> Task material

======

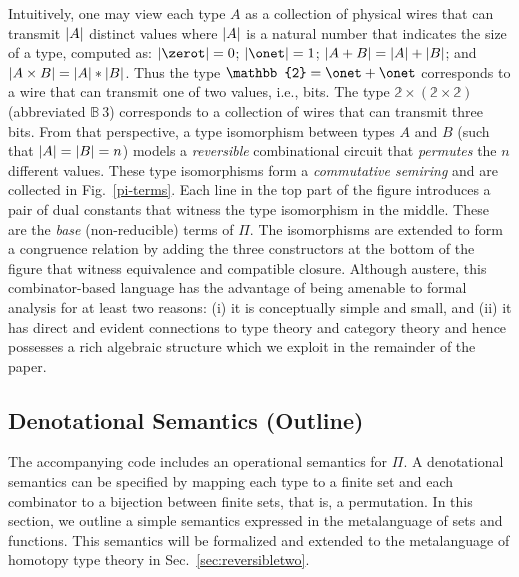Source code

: \noindent Intuitively, one may view each type $A$ as a collection of physical wires that can transmit $| A |$
distinct values where $| A |$ is a natural number that indicates the size of a type, computed as:
$\sizet{\zerot} = 0$; $\sizet{\onet} = 1$; $| A + B | = | A | + | B |$; and
$| A \times B | = | A | * | B |$.  Thus the type $\mathbb{2} = \onet + \onet$ corresponds to a wire that can
transmit one of two values, i.e., bits. The type $\mathbb{2} \times (\mathbb{2} \times \mathbb{2})$ (abbreviated
$\mathbb{B}~3$) corresponds to a collection of wires that can transmit three bits. From that perspective, a type
isomorphism between types $A$ and $B$ (such that $| A |=| B |=n$) models a \emph{reversible} combinational
circuit that \emph{permutes} the $n$ different values. These type isomorphisms form a \emph{commutative semiring} and
are collected in Fig.~\ref{pi-terms}. Each line in the top part of the figure introduces a pair of dual constants that
witness the type isomorphism in the middle.  These are the \emph{base} (non-reducible) terms of $\Pi$. The isomorphisms
are extended to form a congruence relation by adding the three constructors at the bottom of the figure that witness
equivalence and compatible closure. Although austere, this combinator-based language has the advantage of being amenable
to formal analysis for at least two reasons: (i) it is conceptually simple and small, and (ii) it has direct and evident
connections to type theory and category theory and hence possesses a rich algebraic structure which we exploit in the
remainder of the paper.

\subsection{Denotational Semantics (Outline)}

\noindent The accompanying code includes an operational semantics for $\Pi$. A denotational semantics can be
specified by mapping each type to a finite set and each combinator to a bijection between finite sets, that is, a
permutation. In this section, we outline a simple semantics expressed in the metalanguage of sets and functions. This
semantics will be formalized and extended to the metalanguage of homotopy type theory in Sec.~\ref{sec:reversibletwo}.


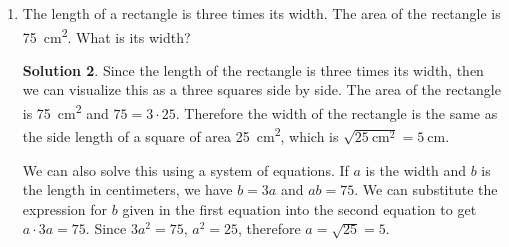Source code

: \documentclass{article}
\theoremstyle{definition}
\newtheorem*{solution}{Solution}
\begin{document}
\begin{enumerate}
\begin{solution}
            Alternatively, we can also use a system of equations. If $a$ is the number of two point shots and $b$ is the number of three point shots, we have $a + b = 12$ and $2a + 3b = 34$. Multiplying the first equation by $-2$ gives $-2a - 2b = -24$, and adding this with the second equation gives $2a + 3b - 2a - 2b = 34 - 24$, so $b = 10$.
        \end{solution}
        \item The length of a rectangle is three times its width. The area of the rectangle is \SI{75}{\cm\squared}. What is its width?
        \begin{solution}
            Since the length of the rectangle is three times its width, then we can visualize this as a three squares side by side. The area of the rectangle is \SI{75}{\cm\squared} and $75 = 3 \cdot 25$. Therefore the width of the rectangle is the same as the side length of a square of area \SI{25}{\cm\squared}, which is $\sqrt{\SI{25}{\cm\squared}} = \SI{5}{\cm}$.

            We can also solve this using a system of equations. If $a$ is the width and $b$ is the length in centimeters, we have $b = 3a$ and $ab = 75$. We can substitute the expression for $b$ given in the first equation into the second equation to get $a \cdot 3a = 75$. Since $3a^2 = 75$, $a^2 = 25$, therefore $a = \sqrt{25} = 5$.
        \end{solution}
    \end{enumerate}
\end{document}
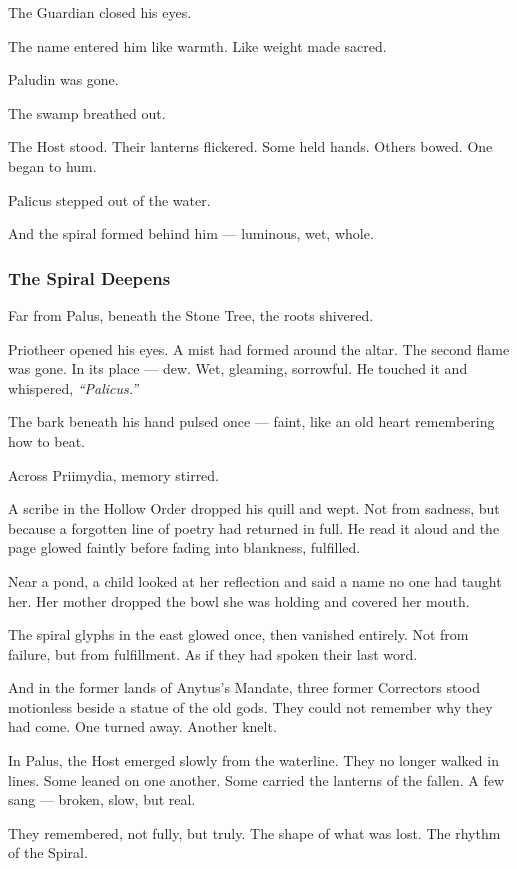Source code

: \documentclass[12pt]{article}
\begin{document}
The Guardian closed his eyes.

The name entered him like warmth. Like weight made sacred.

Paludin was gone.

The swamp breathed out.

The Host stood. Their lanterns flickered. Some held hands. Others bowed. One began to hum.

Palicus stepped out of the water.

And the spiral formed behind him — luminous, wet, whole.

\dotfill

\subsubsection{The Spiral Deepens}

Far from Palus, beneath the Stone Tree, the roots shivered.

Priotheer opened his eyes. A mist had formed around the altar. The second flame was gone. In its place — dew. Wet, gleaming, sorrowful. He touched it and whispered, \textit{``Palicus.''}

The bark beneath his hand pulsed once — faint, like an old heart remembering how to beat.

Across Priimydia, memory stirred.

A scribe in the Hollow Order dropped his quill and wept. Not from sadness, but because a forgotten line of poetry had returned in full. He read it aloud and the page glowed faintly before fading into blankness, fulfilled.

Near a pond, a child looked at her reflection and said a name no one had taught her. Her mother dropped the bowl she was holding and covered her mouth.

The spiral glyphs in the east glowed once, then vanished entirely. Not from failure, but from fulfillment. As if they had spoken their last word.

And in the former lands of Anytus's Mandate, three former Correctors stood motionless beside a statue of the old gods. They could not remember why they had come. One turned away. Another knelt.

In Palus, the Host emerged slowly from the waterline. They no longer walked in lines. Some leaned on one another. Some carried the lanterns of the fallen. A few sang — broken, slow, but real.

They remembered, not fully, but truly. The shape of what was lost. The rhythm of the Spiral.
\end{document}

======

> Exercise prompt
Look above for the line with "transmit $| A |$" and the line with "A | + | B |$; and", and reproduce exactly those two lines plus every line between, nothing more.

> Answer section
: \noindent Intuitively, one may view each type $A$ as a collection of physical wires that can transmit $| A |$
distinct values where $| A |$ is a natural number that indicates the size of a type, computed as:
$\sizet{\zerot} = 0$; $\sizet{\onet} = 1$; $| A + B | = | A | + | B |$; and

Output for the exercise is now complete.